● **Work to be completed**
Lines below that include "الجسد" are the answer; copy each one.

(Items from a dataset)

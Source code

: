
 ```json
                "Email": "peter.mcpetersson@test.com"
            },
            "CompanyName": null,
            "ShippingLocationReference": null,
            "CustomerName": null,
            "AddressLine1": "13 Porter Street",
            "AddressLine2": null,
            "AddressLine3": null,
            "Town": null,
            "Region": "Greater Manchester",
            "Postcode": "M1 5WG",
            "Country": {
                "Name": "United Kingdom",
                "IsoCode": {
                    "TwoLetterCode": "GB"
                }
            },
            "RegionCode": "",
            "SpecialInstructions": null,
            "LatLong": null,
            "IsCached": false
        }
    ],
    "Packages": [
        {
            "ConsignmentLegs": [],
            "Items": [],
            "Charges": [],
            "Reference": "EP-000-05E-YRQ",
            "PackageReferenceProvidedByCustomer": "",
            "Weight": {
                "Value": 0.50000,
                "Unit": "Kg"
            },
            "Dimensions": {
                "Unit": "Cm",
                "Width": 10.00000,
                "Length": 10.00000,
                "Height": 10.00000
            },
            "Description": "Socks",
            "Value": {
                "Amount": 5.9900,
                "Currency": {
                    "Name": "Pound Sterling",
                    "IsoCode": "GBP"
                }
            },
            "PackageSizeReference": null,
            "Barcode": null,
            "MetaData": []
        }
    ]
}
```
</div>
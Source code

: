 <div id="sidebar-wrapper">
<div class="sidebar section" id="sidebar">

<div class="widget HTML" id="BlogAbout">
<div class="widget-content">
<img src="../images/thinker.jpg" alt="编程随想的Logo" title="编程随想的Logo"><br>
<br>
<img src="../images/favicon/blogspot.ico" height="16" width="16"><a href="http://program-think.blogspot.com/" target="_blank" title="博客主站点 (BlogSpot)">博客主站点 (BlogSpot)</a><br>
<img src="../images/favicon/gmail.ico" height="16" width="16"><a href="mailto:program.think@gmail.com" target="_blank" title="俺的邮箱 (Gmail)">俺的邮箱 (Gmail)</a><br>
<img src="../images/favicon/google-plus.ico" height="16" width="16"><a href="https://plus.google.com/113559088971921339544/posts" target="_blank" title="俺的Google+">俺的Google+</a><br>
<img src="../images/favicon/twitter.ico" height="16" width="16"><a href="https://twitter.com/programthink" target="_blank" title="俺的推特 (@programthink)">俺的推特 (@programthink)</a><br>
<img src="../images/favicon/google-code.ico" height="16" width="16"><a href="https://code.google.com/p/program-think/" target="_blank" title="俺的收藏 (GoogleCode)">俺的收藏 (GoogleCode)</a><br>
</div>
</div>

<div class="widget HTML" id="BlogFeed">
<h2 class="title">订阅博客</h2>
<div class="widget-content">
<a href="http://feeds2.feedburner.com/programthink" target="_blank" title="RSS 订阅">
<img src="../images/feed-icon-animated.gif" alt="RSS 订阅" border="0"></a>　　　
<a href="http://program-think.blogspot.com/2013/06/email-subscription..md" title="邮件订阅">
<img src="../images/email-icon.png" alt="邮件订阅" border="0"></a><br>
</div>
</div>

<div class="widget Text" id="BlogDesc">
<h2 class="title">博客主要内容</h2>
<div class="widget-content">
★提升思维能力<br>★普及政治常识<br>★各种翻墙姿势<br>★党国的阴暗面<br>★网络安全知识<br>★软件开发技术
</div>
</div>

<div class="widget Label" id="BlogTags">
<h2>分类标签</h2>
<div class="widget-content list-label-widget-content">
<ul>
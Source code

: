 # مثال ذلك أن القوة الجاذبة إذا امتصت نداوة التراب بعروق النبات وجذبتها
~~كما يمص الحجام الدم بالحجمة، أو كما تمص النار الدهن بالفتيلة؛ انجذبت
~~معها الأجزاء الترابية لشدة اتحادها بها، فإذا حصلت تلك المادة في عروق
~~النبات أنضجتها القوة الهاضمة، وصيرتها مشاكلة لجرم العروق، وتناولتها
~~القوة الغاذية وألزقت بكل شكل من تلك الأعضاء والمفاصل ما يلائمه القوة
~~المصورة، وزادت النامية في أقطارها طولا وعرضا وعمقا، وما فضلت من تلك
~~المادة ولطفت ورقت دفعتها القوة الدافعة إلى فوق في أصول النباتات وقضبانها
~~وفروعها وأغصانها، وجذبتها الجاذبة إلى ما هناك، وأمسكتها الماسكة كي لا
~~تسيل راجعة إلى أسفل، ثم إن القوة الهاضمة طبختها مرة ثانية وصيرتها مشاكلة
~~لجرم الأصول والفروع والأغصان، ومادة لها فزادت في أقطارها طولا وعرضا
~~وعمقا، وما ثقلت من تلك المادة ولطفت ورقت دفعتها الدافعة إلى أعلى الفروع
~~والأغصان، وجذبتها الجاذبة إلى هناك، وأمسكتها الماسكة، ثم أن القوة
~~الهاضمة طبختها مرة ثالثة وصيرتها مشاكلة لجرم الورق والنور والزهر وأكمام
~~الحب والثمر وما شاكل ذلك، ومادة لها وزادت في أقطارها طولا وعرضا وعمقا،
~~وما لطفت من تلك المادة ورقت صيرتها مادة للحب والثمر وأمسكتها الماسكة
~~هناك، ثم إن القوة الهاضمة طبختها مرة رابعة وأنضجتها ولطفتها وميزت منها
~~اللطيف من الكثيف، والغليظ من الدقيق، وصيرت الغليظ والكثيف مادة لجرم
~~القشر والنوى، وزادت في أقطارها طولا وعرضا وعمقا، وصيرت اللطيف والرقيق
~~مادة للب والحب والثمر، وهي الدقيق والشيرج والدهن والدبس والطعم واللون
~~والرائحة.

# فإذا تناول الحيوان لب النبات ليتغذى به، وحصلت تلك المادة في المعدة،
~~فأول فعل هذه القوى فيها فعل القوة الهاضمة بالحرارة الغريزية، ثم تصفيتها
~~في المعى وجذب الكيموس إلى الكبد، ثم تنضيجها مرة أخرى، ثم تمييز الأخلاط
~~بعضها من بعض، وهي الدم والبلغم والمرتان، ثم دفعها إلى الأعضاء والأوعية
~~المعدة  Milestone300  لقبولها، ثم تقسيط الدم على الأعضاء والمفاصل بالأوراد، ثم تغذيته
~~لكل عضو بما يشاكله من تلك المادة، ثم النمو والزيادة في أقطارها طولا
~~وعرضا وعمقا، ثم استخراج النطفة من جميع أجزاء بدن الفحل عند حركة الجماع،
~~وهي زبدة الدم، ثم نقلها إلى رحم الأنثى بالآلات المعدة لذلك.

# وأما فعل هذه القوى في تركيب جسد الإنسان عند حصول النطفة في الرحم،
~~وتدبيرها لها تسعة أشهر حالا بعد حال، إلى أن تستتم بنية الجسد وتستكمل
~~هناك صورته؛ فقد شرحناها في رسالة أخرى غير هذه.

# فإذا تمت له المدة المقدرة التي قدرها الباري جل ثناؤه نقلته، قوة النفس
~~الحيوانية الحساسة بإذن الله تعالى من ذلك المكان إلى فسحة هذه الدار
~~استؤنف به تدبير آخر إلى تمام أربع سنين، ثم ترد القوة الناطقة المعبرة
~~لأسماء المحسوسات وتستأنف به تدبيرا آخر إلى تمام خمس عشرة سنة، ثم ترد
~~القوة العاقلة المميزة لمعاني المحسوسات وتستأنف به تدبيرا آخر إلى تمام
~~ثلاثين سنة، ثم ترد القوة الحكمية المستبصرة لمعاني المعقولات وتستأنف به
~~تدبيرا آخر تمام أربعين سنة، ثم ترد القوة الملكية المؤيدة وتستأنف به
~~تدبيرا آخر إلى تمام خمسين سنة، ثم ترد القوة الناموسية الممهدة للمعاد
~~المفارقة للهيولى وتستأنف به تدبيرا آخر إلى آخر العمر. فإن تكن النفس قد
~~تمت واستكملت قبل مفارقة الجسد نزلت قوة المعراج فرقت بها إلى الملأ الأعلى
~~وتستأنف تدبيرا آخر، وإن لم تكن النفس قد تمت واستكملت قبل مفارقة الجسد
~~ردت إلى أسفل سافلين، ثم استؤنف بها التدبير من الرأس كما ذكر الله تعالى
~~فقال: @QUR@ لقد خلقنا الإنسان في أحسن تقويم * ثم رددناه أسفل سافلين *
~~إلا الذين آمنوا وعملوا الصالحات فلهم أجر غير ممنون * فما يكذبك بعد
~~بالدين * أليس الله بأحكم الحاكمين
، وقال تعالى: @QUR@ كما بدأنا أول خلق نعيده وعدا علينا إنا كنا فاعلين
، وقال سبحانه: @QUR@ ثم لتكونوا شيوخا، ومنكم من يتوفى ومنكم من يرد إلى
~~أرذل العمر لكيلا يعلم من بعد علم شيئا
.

● **Response to this exercise**
~~وتدبيرها لها تسعة أشهر حالا بعد حال، إلى أن تستتم بنية الجسد وتستكمل
~~تمت واستكملت قبل مفارقة الجسد نزلت قوة المعراج فرقت بها إلى الملأ الأعلى
~~وتستأنف تدبيرا آخر، وإن لم تكن النفس قد تمت واستكملت قبل مفارقة الجسد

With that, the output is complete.